[THE PROBLEM] In the records below, pick out all lines containing the word "differences".

● ● ● ●

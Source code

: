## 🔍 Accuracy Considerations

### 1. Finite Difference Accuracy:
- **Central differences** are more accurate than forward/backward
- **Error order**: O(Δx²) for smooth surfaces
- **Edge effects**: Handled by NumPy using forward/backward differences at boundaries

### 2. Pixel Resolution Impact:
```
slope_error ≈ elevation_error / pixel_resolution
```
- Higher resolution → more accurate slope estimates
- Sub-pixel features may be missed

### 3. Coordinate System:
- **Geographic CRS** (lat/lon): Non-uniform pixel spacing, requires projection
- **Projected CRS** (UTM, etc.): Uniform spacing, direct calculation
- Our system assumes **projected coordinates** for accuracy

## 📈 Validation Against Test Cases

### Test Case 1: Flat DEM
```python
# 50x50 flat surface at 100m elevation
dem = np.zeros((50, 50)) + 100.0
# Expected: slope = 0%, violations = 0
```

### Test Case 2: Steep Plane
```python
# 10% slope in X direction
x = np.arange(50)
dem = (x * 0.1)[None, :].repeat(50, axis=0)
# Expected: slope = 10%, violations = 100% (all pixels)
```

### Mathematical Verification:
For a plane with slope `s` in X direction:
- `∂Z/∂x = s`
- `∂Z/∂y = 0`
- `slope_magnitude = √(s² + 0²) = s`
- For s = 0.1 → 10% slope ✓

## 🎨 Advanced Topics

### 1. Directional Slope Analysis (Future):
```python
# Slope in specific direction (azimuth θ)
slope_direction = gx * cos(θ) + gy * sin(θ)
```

● ● ● ●

[OUTPUT FOR THIS TASK]
- **Central differences** are more accurate than forward/backward
- **Edge effects**: Handled by NumPy using forward/backward differences at boundaries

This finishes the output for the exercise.